Mais objection, votre Honneur !!! Ce n’est pas à Naples, mais à Rome, fin 1944, que tout s’est passé. Marco Guarnaschelli Gotti le rapporte, dans son Encyclopédie de la Gastronomie (2008): « Quand Rome fut libérée, la pénurie alimentaire était extrême. Une des rares ressources (de la population) était les rations militaires distribuées par les troupes alliées. Celles-ci comportaient des œufs en poudre, du bacon et de la crème fraîche. Quelqu’un eu l’idée de mélanger tout ça en sauce, pour les pâtes ». Et là, un léger bémol… Les troupes américaines étaient dotées de rations de combat, dites ration K, leur permettant de s’alimenter en opérations. Elles contenaient certes de la poudre d’œuf, du jambon, entre autres choses. Toutefois, pas de crème. Imagine-t-on les US marines partant à l’assaut, munis, dans leur fourniment, de 30 décilitres de crème fraîche?

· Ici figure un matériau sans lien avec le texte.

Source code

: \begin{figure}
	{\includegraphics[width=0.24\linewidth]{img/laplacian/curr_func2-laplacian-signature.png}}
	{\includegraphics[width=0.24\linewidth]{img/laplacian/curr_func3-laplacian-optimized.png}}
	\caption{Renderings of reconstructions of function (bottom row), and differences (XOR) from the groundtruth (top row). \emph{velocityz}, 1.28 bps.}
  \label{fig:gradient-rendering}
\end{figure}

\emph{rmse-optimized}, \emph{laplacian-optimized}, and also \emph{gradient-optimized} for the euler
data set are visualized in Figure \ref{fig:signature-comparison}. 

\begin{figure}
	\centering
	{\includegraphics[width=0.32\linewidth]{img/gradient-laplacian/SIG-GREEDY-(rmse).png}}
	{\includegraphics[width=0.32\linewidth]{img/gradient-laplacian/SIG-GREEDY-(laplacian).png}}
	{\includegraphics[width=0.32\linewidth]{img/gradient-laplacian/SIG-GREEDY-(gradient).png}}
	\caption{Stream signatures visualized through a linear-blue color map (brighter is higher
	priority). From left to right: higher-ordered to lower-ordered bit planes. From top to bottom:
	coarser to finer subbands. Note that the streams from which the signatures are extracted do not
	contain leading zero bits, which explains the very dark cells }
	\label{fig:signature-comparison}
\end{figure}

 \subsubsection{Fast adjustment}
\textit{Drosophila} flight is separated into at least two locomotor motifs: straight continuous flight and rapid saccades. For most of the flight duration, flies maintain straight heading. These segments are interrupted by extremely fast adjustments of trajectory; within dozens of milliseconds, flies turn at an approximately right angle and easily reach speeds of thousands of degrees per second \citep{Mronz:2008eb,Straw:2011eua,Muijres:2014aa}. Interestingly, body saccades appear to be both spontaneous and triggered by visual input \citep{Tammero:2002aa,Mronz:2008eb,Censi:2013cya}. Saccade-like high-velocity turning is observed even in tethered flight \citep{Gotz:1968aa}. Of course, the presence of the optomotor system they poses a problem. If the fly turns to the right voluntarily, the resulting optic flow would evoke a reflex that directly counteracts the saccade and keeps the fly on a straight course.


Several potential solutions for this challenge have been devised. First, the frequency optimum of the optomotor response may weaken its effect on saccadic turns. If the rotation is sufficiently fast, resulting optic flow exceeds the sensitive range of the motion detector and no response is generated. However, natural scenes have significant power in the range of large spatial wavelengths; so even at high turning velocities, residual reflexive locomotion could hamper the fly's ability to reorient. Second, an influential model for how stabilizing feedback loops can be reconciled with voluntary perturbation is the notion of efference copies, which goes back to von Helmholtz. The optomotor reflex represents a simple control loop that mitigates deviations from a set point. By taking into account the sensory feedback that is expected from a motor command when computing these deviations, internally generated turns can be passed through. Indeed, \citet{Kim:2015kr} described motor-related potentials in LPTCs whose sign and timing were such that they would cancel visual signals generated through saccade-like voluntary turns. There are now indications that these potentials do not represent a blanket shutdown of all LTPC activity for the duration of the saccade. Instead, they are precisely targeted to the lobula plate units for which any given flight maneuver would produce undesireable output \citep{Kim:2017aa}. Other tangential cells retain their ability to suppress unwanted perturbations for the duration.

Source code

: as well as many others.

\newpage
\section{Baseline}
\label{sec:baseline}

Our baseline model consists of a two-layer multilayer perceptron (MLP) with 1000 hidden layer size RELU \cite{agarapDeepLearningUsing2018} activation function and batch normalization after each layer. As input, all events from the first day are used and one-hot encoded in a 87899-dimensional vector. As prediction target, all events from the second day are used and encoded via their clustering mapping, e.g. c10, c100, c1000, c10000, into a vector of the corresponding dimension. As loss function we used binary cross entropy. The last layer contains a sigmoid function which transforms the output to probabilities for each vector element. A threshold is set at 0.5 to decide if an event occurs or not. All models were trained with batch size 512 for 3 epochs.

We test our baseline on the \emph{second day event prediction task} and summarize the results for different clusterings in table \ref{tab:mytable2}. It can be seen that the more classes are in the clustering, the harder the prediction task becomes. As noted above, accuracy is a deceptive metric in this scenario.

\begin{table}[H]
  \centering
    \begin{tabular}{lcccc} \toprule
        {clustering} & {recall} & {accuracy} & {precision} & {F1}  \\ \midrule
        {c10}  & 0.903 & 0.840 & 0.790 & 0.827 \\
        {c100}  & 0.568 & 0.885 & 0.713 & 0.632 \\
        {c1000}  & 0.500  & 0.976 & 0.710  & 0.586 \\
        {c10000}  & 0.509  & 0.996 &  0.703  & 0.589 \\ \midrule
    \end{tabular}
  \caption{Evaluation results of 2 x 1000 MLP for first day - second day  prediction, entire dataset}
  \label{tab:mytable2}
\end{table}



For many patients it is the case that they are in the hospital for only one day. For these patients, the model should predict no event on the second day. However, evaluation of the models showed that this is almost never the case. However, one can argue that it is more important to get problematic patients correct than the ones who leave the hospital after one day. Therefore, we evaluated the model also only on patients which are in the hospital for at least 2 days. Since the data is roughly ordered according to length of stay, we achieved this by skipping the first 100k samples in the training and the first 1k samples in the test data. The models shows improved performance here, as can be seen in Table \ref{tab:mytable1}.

Le « quelqu’un » pourrait bien avoir un nom. Il s’est identifié dans une autre version, où il s’autoproclama le créateur. Il s’agit d’un cuisinier originaire de Bologne, Renato Gualandi. L’état-major allié s’était installé à Riccione, au bord de l’Adriatique. Le garçon, alors jeune cuisinier, fut réquisitionné pour préparer un banquet réunissant des officiers de la 8ème British Army et de la 5ème US Army. Il racontera par la suite: « les américains avaient du bacon fantastique, de la crème fraîche excellente, du fromage et du jaune d’œuf en poudre. J’ai mis tous les ingrédients ensemble… Au dernier moment, j’ai décidé de mettre du poivre noir, ce qui a donné un goût très parfumé… »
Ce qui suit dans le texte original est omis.